The premise of WRISTCUTTERS sounds like primo Gen X postmodern irony: those who commit suicide go to a place that looks similiar to the land of the living, but dimmer, no one smiles, and the countrysides are filled with an abundance of abandoned car chasses on the side of the road. I had a friend in high school who believed that when one died they either went to Heaven or came back to Earth, which she equated with Hell. I wonder what she would've thought of this movie?

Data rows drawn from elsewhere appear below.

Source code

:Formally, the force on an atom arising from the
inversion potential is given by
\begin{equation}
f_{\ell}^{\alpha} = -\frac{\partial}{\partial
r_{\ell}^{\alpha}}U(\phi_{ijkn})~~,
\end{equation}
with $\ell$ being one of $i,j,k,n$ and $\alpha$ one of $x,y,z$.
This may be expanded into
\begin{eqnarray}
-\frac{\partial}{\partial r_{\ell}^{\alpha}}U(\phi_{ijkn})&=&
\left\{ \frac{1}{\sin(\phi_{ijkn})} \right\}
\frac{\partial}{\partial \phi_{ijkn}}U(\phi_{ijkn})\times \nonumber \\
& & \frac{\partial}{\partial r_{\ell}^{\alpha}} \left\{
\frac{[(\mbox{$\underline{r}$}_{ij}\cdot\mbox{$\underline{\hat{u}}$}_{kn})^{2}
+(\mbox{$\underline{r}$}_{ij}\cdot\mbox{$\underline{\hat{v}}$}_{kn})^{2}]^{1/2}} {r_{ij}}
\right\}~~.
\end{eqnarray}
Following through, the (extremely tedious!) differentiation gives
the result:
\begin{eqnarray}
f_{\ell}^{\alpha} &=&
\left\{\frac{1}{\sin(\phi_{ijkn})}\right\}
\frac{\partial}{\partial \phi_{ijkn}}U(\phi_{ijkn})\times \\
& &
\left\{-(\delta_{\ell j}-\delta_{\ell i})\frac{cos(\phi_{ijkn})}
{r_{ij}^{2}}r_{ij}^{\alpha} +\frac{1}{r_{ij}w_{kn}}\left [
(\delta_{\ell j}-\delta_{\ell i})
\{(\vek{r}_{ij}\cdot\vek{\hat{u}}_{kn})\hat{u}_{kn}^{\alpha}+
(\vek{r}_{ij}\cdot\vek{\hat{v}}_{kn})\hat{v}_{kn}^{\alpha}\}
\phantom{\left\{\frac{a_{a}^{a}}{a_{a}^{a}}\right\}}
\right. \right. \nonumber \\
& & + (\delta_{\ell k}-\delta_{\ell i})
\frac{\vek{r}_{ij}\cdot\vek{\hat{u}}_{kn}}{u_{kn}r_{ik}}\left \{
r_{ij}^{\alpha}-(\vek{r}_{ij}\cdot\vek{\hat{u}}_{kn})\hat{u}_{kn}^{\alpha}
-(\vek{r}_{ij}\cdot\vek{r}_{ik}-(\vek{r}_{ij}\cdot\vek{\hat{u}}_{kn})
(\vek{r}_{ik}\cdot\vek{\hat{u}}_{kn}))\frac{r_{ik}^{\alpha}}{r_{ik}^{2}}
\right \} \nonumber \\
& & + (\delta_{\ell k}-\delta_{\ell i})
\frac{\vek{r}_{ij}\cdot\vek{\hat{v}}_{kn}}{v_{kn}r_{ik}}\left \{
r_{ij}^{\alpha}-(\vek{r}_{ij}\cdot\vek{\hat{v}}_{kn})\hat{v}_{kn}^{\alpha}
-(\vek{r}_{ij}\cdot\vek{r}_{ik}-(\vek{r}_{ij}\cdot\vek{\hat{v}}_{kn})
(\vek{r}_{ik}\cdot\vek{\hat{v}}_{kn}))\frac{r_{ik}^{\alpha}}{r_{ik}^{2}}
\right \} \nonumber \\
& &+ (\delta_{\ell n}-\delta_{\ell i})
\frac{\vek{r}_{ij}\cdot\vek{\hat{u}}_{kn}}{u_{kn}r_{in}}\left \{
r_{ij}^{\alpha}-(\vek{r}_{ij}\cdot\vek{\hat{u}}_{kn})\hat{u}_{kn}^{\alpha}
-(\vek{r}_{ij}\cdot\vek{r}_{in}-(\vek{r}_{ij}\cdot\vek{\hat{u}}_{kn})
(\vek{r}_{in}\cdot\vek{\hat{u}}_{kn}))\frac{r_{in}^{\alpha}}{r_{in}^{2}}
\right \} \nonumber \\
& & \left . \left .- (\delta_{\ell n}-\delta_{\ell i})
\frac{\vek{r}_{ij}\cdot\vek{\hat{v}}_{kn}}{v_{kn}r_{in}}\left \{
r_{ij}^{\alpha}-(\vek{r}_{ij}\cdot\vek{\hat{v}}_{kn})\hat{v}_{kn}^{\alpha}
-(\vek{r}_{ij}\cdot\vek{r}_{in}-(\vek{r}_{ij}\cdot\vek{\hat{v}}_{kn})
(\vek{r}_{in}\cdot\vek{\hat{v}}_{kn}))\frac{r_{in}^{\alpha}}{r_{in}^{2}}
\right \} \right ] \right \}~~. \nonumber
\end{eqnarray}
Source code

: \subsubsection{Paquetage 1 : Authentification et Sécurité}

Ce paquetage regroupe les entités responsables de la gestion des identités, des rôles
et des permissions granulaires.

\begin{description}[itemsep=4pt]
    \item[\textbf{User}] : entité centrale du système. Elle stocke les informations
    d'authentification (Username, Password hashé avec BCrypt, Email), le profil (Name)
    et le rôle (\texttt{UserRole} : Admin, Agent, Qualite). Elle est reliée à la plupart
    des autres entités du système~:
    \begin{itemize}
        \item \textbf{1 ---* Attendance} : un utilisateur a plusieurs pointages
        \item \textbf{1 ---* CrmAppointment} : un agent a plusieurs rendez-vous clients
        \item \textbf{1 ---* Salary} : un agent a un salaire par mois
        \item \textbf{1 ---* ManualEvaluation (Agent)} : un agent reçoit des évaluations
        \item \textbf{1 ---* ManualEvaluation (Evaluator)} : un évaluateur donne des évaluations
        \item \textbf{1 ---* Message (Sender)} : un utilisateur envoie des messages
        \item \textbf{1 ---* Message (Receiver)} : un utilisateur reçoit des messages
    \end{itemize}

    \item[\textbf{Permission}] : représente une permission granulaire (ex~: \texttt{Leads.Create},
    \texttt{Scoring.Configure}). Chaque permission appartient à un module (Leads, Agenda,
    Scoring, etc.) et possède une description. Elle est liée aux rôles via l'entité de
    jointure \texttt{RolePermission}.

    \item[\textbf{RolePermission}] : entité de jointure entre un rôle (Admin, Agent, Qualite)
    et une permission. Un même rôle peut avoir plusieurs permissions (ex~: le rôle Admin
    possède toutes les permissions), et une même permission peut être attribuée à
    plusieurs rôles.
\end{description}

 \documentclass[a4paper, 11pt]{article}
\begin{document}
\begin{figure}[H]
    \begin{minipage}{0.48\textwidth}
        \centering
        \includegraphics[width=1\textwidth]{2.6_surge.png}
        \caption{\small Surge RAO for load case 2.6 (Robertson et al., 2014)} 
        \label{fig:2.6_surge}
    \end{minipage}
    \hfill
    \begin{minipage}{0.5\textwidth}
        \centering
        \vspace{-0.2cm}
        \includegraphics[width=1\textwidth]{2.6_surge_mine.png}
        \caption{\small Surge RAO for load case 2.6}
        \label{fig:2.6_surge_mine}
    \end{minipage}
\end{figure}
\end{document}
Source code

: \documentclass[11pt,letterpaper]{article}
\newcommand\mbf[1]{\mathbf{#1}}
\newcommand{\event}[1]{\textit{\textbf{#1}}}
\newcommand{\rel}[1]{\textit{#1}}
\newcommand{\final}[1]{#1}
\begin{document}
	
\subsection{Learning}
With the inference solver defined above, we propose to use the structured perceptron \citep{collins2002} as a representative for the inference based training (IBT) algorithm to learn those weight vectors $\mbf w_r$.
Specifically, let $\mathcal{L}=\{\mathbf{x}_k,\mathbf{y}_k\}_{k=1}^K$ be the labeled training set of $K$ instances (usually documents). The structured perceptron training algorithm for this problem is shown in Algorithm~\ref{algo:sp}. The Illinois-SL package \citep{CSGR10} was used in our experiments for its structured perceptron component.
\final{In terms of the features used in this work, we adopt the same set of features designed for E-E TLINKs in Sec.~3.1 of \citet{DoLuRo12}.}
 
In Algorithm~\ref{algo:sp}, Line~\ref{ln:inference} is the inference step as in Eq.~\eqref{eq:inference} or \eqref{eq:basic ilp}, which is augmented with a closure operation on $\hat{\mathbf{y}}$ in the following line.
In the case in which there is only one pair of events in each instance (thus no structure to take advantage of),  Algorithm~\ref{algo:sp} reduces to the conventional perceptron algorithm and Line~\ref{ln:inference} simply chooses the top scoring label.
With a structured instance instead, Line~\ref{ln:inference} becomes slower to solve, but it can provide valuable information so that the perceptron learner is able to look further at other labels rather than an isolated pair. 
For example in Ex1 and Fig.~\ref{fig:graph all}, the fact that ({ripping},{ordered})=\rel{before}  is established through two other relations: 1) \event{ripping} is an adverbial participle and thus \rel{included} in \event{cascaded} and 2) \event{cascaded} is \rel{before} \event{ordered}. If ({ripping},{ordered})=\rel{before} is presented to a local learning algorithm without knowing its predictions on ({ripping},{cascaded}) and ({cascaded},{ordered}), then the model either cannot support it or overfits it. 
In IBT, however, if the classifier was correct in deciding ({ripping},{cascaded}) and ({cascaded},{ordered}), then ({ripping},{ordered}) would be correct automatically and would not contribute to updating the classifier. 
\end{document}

Zia (Patrick Fugit) is first seen cleaning up his shambles of a bedroom and then face down on the bathroom floor, sink filled with blood. His narration informs us that he had been dumped by his girlfriend Desiree (Leslie Bibb) prior to his wristcutting. In this bleak afterlife (purgatory?) designed specifically for those who "off themselves", folks pass the time by trying to guess how others did the deed. Sometimes there are clues, like an angular slash over someone's face or a hole in the scalp, an obvious exit wound. Many of the principal characters' suicides are shown in flashback. One guy, while being booed on stage, poured beer over his guitar and electrocuted himself.

His name is Euguene (Shea Whigham), a Russian who lives with his entire family - each committed suicide around the same time and eat dinner and clink glasses just like they did when they were still alive. The father happily states that even in death, his family is still together. Euguene and Zia become friends, killing time in pool halls and bars. When Zia learns from another recent suicide (a guy to whom he owed $200) that Desiree killed herself a month or so after their break-up, he and Euguene take to the road to find her. Their trip is filled with funny encounters, including a pair of last chance car mechanics and a cute hitchhiker named Mikal (Shannyn Sossamon), who tags along, on a mission of her own to find "the people in charge" of this bleak netherworld as she feels her being here is a great mistake.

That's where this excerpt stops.